— What the task requires —
Exact copy, pictures excluded: please retype the lines from the start of the material through the line containing "In this section, we", both ends included, and nothing more.

— Input —
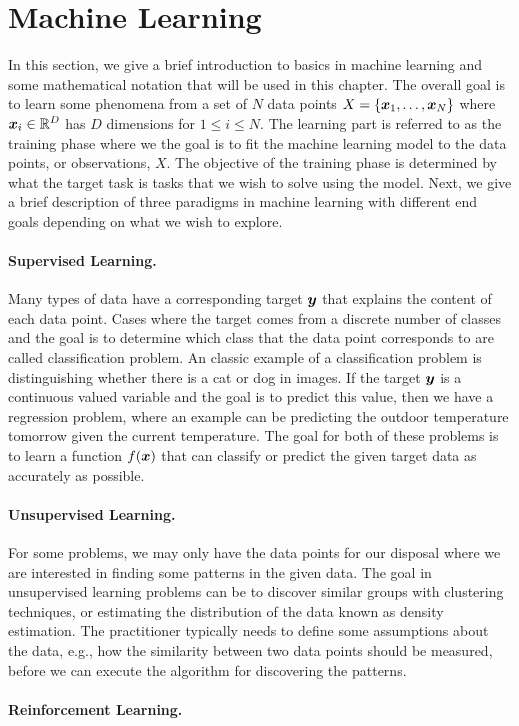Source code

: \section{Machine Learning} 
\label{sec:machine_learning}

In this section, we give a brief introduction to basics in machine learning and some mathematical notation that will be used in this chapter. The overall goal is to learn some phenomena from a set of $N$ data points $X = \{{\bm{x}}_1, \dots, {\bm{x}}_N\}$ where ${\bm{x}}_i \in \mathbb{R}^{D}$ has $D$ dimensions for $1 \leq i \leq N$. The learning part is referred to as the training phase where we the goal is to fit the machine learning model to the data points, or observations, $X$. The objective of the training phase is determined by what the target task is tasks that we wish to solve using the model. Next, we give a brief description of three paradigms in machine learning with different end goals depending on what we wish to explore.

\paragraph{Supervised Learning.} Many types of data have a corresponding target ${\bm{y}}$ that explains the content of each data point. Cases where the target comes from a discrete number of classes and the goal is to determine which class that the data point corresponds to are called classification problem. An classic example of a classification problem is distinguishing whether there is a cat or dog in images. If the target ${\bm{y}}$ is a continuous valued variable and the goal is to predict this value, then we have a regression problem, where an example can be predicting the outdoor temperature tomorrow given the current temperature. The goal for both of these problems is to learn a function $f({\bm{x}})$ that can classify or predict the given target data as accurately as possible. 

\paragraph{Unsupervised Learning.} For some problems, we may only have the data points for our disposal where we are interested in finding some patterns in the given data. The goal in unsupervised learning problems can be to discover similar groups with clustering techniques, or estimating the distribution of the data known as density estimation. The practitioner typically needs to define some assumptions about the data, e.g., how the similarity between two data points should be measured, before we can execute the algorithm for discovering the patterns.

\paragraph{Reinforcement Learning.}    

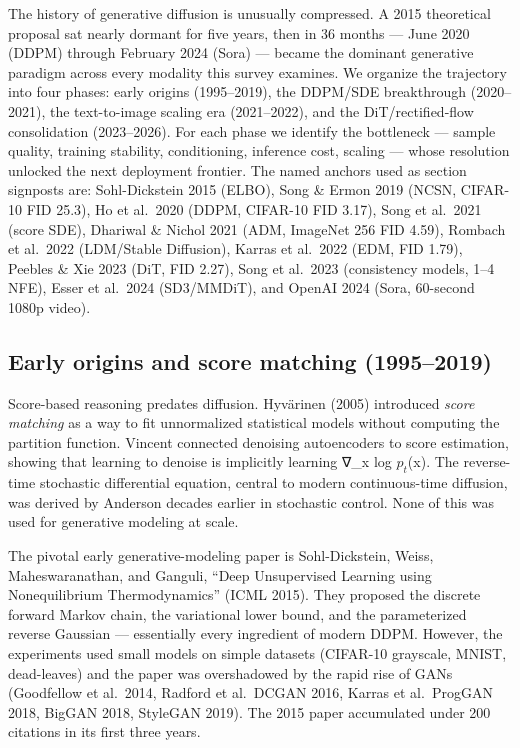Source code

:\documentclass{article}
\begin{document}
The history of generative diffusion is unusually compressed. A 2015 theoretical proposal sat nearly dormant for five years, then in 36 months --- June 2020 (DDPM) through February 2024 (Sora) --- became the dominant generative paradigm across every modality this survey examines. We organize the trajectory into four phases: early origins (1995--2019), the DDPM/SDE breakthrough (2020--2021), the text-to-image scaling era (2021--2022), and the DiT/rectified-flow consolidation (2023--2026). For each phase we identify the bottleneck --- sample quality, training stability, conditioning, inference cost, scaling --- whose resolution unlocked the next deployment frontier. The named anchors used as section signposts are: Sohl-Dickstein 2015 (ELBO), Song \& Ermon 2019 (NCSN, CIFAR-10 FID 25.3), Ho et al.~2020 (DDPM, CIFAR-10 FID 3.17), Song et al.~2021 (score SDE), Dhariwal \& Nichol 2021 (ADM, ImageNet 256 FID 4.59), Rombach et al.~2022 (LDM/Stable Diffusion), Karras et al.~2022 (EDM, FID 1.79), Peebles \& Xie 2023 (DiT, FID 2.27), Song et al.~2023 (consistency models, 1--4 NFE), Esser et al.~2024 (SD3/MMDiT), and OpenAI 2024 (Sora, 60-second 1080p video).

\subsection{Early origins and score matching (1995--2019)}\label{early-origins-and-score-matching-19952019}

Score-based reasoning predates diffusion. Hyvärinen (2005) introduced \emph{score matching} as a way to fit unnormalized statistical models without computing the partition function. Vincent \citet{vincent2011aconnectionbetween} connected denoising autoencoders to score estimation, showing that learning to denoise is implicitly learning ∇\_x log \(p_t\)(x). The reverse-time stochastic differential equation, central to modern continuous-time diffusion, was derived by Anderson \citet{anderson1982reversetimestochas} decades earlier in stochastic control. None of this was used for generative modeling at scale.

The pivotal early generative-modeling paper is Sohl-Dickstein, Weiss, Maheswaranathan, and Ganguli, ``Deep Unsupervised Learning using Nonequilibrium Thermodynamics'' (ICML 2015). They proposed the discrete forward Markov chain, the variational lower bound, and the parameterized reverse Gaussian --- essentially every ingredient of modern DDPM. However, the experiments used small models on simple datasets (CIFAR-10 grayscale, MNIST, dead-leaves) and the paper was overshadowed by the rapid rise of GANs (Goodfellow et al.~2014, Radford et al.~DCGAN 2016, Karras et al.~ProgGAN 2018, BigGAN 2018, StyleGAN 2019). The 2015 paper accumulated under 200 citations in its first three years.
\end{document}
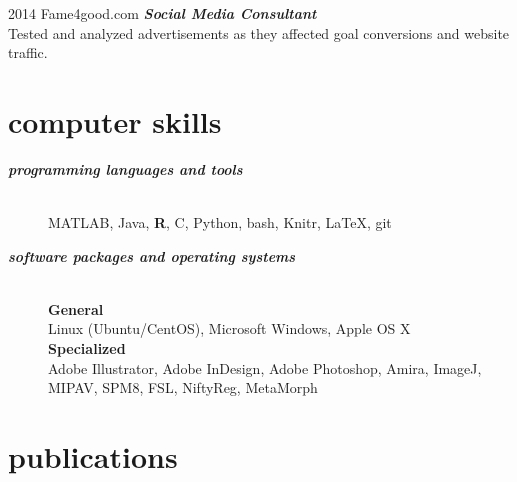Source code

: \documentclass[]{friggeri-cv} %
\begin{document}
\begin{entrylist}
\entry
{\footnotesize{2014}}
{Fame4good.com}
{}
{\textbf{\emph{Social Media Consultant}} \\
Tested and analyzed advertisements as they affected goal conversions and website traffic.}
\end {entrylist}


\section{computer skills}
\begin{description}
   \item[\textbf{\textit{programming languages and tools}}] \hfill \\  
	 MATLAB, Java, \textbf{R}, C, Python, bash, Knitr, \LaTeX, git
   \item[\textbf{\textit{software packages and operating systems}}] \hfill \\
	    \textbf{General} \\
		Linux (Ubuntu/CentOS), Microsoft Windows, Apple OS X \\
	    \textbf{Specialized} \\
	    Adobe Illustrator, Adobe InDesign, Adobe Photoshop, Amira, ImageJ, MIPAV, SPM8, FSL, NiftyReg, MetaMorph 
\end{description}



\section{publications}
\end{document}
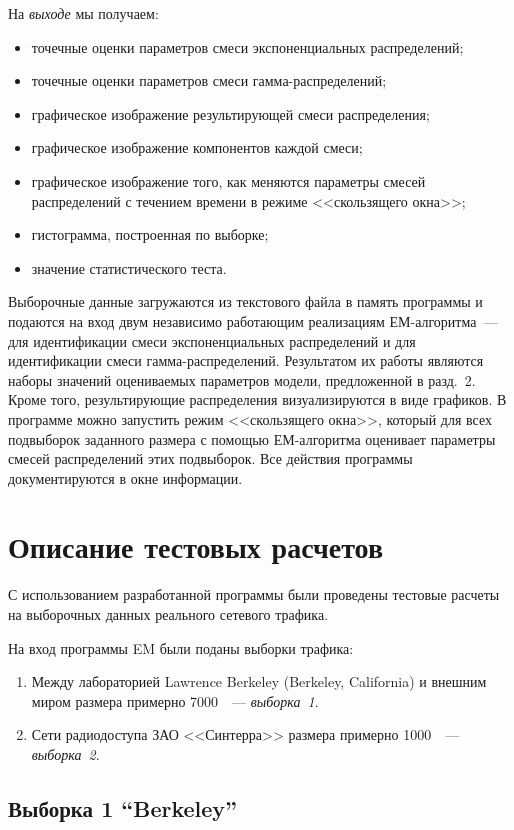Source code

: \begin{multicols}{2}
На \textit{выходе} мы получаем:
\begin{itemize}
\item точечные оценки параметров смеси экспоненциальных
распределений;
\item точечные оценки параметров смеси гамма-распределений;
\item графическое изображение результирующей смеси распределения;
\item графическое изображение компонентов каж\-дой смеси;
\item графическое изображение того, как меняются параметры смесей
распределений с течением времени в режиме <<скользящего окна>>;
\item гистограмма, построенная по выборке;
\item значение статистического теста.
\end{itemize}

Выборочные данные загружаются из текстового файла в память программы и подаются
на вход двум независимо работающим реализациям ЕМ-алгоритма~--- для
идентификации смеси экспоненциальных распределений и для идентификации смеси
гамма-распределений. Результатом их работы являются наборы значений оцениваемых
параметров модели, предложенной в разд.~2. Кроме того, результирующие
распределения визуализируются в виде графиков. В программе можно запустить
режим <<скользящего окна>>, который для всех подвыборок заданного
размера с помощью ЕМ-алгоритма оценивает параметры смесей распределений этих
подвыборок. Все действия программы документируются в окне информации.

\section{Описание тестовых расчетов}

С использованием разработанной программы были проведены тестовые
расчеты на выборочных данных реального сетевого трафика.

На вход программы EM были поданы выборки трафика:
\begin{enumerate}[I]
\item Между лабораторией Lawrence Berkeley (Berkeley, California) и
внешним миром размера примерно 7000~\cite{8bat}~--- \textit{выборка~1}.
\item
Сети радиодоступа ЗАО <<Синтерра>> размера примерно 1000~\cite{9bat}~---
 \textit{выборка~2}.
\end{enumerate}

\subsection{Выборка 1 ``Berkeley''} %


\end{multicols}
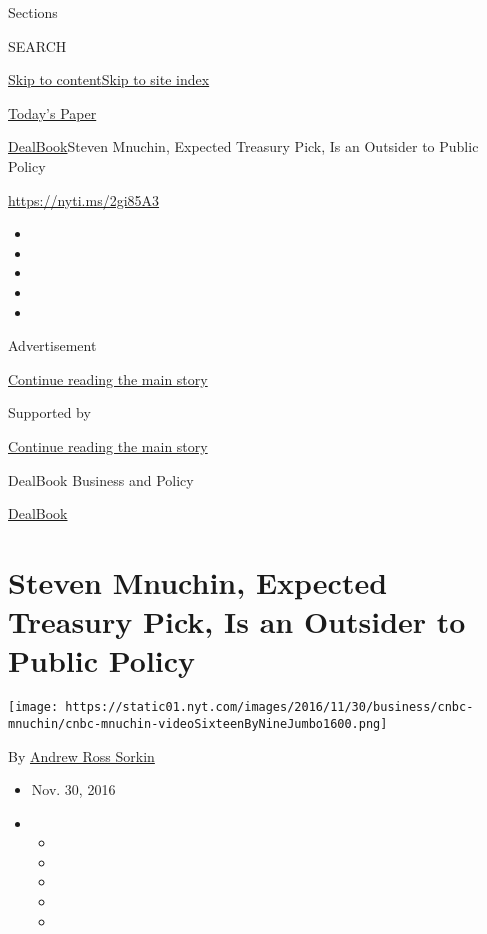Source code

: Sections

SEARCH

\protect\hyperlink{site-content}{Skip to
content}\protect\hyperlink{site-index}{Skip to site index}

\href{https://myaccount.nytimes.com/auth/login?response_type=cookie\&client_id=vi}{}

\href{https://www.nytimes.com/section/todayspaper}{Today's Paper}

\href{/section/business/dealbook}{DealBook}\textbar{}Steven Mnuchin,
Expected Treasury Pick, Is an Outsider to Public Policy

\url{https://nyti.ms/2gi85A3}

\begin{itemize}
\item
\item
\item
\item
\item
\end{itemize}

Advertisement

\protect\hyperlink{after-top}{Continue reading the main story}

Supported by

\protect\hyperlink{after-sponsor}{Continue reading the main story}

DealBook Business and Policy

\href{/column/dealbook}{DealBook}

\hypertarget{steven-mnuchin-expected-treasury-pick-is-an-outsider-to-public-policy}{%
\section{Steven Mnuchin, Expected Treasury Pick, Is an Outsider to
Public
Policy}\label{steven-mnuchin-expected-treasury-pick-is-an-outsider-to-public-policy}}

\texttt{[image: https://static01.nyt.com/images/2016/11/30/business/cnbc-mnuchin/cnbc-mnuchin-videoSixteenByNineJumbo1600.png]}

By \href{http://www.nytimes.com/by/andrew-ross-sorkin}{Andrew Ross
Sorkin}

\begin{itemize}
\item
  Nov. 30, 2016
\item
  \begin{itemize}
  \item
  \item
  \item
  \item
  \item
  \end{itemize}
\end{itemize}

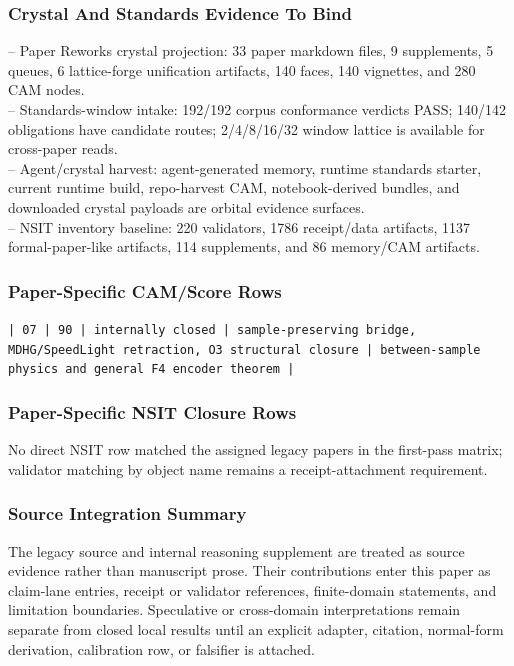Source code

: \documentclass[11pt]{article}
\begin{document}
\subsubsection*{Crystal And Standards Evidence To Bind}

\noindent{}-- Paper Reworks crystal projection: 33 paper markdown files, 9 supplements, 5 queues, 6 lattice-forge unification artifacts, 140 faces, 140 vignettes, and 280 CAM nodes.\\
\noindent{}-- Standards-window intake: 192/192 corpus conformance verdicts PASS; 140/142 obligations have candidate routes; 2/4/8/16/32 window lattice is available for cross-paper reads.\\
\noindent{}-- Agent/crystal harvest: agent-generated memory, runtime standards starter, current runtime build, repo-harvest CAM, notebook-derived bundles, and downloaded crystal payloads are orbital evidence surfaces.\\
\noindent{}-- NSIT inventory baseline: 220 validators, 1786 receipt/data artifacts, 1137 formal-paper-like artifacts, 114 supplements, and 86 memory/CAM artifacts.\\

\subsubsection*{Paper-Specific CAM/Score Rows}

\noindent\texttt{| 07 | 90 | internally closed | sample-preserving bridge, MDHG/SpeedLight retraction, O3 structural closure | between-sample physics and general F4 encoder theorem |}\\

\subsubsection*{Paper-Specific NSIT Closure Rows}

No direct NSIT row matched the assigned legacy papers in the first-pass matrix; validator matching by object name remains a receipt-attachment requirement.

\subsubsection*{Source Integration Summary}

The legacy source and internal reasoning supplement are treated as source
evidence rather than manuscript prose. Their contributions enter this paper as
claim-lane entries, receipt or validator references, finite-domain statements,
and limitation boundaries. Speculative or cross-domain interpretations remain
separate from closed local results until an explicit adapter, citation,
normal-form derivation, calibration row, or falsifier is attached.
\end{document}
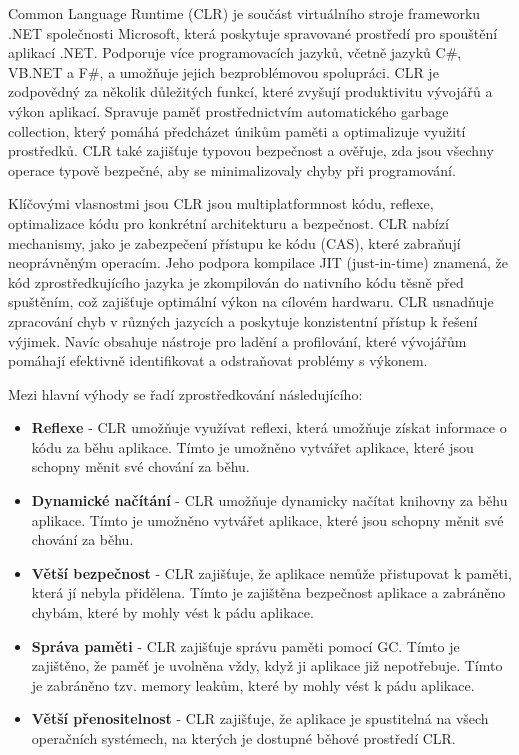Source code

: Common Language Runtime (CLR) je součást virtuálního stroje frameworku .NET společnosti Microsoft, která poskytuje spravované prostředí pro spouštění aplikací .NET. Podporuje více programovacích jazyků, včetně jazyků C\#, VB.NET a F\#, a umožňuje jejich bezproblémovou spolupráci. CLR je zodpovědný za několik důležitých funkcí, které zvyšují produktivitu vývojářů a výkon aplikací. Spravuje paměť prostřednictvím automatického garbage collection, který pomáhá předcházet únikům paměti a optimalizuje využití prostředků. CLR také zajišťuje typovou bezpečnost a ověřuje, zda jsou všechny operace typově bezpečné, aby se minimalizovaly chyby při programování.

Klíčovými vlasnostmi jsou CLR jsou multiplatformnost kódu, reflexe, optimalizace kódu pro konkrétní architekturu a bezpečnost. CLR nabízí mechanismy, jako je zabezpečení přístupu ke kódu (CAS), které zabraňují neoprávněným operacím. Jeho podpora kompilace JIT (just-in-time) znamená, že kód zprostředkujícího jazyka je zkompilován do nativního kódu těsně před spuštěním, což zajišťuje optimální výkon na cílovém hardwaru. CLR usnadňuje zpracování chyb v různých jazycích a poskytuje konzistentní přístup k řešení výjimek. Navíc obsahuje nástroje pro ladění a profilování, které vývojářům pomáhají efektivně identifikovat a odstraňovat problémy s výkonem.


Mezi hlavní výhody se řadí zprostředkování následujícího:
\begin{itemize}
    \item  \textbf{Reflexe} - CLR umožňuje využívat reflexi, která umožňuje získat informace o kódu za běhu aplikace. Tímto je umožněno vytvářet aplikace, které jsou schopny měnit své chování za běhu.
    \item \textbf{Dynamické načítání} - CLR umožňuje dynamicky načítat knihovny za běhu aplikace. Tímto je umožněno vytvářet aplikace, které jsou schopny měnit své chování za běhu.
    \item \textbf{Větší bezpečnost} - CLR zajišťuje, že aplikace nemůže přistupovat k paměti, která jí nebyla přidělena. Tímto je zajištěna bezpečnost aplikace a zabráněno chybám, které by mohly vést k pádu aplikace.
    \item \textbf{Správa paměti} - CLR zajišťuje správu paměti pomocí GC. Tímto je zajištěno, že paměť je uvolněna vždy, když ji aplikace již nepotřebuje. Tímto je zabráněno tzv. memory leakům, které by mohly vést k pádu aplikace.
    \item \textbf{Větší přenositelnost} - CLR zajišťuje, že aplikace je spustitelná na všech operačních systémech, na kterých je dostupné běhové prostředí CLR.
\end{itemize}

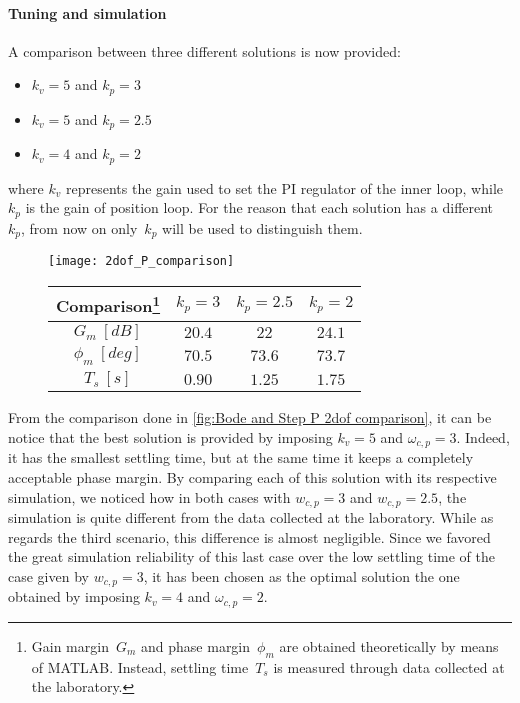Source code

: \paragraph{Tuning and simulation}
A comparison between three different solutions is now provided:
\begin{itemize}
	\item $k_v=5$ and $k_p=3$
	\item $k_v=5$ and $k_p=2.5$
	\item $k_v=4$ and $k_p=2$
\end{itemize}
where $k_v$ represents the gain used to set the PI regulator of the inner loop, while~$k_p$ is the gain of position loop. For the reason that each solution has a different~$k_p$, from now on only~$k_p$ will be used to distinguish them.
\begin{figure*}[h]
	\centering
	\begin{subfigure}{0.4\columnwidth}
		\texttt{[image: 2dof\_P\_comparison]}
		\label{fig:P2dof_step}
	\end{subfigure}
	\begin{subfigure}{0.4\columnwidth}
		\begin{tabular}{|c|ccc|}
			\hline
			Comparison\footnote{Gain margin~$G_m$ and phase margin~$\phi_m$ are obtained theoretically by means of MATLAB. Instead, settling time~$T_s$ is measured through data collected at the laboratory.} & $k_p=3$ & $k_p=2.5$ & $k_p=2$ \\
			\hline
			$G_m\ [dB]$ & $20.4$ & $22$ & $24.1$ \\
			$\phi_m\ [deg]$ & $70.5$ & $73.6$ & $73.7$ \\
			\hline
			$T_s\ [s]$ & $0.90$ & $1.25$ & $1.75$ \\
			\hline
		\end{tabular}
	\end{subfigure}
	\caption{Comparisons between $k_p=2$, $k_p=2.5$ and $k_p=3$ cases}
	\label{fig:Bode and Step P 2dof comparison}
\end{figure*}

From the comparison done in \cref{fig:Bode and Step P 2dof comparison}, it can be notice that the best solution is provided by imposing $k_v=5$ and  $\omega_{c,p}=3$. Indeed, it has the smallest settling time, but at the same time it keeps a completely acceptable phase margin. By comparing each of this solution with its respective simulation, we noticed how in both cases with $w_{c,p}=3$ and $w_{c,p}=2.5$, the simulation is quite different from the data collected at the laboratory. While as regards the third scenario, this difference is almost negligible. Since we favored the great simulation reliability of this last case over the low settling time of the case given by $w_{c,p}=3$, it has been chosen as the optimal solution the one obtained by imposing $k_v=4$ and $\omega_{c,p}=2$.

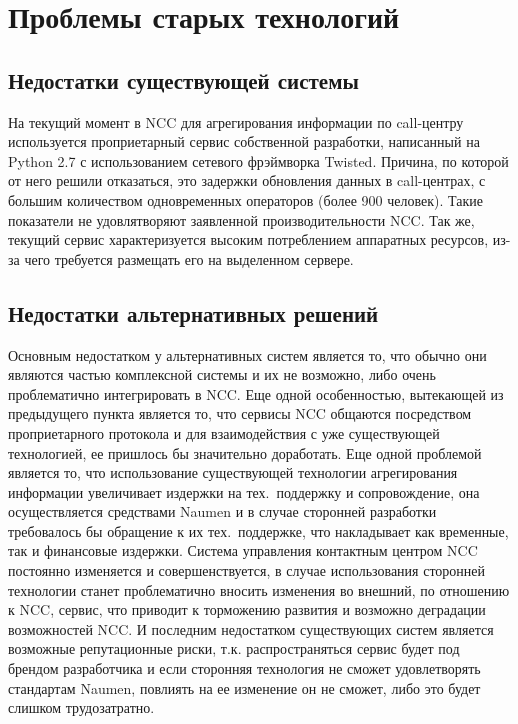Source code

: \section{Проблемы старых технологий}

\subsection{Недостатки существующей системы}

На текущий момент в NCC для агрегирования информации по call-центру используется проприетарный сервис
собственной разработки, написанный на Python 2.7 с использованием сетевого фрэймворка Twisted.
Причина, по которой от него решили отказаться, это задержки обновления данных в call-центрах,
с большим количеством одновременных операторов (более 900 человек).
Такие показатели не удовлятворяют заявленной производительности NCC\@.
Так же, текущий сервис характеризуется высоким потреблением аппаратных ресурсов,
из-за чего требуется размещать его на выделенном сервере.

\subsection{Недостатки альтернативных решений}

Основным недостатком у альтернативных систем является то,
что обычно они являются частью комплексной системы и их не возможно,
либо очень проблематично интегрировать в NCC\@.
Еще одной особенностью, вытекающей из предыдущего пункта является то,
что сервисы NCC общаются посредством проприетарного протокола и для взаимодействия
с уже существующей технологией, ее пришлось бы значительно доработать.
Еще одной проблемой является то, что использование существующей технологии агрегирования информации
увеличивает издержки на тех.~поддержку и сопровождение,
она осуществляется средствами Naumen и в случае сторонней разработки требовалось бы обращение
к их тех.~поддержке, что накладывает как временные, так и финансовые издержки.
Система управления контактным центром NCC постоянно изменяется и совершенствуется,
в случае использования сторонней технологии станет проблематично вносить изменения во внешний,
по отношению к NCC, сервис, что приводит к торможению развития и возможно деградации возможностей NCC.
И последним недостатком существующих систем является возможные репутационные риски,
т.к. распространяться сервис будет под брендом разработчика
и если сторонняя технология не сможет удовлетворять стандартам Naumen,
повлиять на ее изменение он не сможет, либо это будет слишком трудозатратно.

— Written solution —
Source code

: \section{Machine Learning} 
\label{sec:machine_learning}

In this section, we give a brief introduction to basics in machine learning and some mathematical notation that will be used in this chapter. The overall goal is to learn some phenomena from a set of $N$ data points $X = \{{\bm{x}}_1, \dots, {\bm{x}}_N\}$ where ${\bm{x}}_i \in \mathbb{R}^{D}$ has $D$ dimensions for $1 \leq i \leq N$. The learning part is referred to as the training phase where we the goal is to fit the machine learning model to the data points, or observations, $X$. The objective of the training phase is determined by what the target task is tasks that we wish to solve using the model. Next, we give a brief description of three paradigms in machine learning with different end goals depending on what we wish to explore.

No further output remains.